(Available data begins)

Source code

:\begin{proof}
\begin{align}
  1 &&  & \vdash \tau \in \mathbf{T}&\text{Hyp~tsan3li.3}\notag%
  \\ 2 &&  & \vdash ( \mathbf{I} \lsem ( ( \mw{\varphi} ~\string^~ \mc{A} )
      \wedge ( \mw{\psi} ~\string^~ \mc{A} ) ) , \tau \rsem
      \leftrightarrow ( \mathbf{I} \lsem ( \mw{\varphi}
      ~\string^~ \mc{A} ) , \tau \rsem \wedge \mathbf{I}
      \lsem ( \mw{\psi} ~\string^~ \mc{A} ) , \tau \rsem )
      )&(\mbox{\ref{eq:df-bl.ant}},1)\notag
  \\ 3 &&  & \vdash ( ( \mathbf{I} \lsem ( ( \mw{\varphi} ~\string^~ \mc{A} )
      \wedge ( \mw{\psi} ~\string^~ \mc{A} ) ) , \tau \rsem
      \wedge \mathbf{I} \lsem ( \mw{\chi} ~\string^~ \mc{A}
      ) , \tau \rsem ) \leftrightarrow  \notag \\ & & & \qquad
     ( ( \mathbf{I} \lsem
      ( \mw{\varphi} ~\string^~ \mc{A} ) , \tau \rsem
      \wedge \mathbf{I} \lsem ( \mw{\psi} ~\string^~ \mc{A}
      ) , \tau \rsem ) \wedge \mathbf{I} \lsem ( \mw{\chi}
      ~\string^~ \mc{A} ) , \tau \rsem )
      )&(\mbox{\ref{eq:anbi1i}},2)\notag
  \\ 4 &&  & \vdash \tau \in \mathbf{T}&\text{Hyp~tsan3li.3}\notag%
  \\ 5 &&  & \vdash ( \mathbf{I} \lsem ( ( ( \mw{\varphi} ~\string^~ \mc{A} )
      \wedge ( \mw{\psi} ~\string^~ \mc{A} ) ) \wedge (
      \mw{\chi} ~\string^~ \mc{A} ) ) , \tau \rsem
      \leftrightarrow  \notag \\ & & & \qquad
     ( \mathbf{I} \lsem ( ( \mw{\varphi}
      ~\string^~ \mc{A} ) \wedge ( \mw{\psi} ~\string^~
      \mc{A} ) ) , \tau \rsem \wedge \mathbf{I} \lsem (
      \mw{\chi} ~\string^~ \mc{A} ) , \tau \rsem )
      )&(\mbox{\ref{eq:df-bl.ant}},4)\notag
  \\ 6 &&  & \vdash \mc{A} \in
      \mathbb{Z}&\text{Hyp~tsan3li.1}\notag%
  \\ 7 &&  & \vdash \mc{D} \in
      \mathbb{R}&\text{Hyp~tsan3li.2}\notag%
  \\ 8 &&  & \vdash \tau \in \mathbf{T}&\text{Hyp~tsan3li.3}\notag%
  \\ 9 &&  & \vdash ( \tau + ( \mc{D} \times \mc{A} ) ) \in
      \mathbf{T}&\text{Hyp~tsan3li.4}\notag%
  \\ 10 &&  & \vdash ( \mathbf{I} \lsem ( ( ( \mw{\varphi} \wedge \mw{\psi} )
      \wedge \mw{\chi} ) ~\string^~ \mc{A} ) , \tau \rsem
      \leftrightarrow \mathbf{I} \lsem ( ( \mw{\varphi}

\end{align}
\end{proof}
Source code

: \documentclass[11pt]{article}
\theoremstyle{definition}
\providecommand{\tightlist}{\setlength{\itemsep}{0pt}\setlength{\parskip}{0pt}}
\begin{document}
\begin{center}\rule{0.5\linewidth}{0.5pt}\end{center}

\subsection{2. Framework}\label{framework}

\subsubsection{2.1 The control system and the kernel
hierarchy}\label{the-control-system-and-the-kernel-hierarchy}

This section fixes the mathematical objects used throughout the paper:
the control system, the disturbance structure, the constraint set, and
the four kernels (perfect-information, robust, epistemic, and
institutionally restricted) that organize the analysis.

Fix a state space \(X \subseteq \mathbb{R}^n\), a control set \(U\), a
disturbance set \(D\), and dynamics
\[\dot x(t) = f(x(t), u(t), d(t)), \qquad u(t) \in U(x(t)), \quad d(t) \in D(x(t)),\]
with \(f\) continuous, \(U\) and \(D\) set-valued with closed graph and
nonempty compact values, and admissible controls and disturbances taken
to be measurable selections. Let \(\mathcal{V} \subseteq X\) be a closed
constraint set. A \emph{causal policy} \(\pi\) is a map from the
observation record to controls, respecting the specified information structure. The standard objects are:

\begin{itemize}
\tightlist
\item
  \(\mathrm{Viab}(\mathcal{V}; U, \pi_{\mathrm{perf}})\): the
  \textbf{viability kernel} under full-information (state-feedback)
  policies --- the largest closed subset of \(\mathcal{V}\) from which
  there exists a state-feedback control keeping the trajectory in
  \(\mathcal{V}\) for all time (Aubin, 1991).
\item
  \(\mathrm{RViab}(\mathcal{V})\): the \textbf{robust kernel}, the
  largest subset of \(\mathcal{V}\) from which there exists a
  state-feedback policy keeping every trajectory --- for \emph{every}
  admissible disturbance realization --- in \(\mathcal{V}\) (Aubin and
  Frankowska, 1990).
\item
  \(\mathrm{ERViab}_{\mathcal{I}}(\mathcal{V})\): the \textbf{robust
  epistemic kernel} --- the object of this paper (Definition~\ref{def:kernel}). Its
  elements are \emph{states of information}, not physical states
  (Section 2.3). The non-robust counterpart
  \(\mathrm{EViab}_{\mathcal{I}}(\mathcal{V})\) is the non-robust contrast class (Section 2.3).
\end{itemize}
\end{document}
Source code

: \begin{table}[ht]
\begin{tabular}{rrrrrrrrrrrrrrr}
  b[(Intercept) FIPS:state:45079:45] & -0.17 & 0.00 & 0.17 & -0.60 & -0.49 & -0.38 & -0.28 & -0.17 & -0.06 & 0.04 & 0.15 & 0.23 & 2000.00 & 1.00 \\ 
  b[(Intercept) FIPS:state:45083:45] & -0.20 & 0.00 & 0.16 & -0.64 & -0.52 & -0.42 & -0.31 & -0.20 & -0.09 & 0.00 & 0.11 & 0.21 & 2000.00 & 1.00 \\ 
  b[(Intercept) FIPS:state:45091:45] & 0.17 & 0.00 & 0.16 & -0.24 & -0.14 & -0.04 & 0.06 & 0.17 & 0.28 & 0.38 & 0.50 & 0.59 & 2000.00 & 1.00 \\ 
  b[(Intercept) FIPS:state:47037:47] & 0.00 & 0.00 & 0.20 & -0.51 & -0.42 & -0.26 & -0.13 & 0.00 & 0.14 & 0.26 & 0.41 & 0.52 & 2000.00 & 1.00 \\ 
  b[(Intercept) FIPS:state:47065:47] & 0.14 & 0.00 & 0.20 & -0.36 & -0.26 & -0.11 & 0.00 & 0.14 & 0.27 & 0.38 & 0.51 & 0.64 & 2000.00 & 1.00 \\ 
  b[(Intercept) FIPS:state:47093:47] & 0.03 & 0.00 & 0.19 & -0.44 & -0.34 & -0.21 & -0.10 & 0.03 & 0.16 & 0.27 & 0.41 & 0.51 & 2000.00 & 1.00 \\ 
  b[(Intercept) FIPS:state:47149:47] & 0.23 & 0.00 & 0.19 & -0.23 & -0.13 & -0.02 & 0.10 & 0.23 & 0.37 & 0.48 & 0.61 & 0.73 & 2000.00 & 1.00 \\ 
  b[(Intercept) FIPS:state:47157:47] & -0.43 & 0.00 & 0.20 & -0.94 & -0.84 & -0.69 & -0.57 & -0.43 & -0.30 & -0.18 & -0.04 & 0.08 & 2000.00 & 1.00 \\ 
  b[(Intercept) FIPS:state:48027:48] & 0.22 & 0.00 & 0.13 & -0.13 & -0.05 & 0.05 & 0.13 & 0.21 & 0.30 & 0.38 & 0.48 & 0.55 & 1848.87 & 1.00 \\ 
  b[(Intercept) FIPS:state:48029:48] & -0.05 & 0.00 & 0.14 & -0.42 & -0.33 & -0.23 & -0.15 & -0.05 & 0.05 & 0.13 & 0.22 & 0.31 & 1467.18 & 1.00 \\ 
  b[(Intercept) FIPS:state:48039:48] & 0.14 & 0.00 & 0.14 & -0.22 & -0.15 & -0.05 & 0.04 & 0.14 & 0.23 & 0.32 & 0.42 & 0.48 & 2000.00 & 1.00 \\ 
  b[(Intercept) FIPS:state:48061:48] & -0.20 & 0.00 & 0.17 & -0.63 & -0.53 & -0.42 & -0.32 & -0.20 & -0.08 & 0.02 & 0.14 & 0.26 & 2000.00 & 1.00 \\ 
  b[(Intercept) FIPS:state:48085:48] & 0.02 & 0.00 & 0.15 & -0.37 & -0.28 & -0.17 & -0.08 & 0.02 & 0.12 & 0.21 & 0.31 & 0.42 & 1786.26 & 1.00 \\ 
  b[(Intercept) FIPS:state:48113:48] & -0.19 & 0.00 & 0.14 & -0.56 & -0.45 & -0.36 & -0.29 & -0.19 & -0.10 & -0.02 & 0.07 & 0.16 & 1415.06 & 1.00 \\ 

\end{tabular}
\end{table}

(Available data ends)

> Prompt
Above are the records. How many of their lines hold "admissible"? Answer with the number alone.

> Output for this exercise
2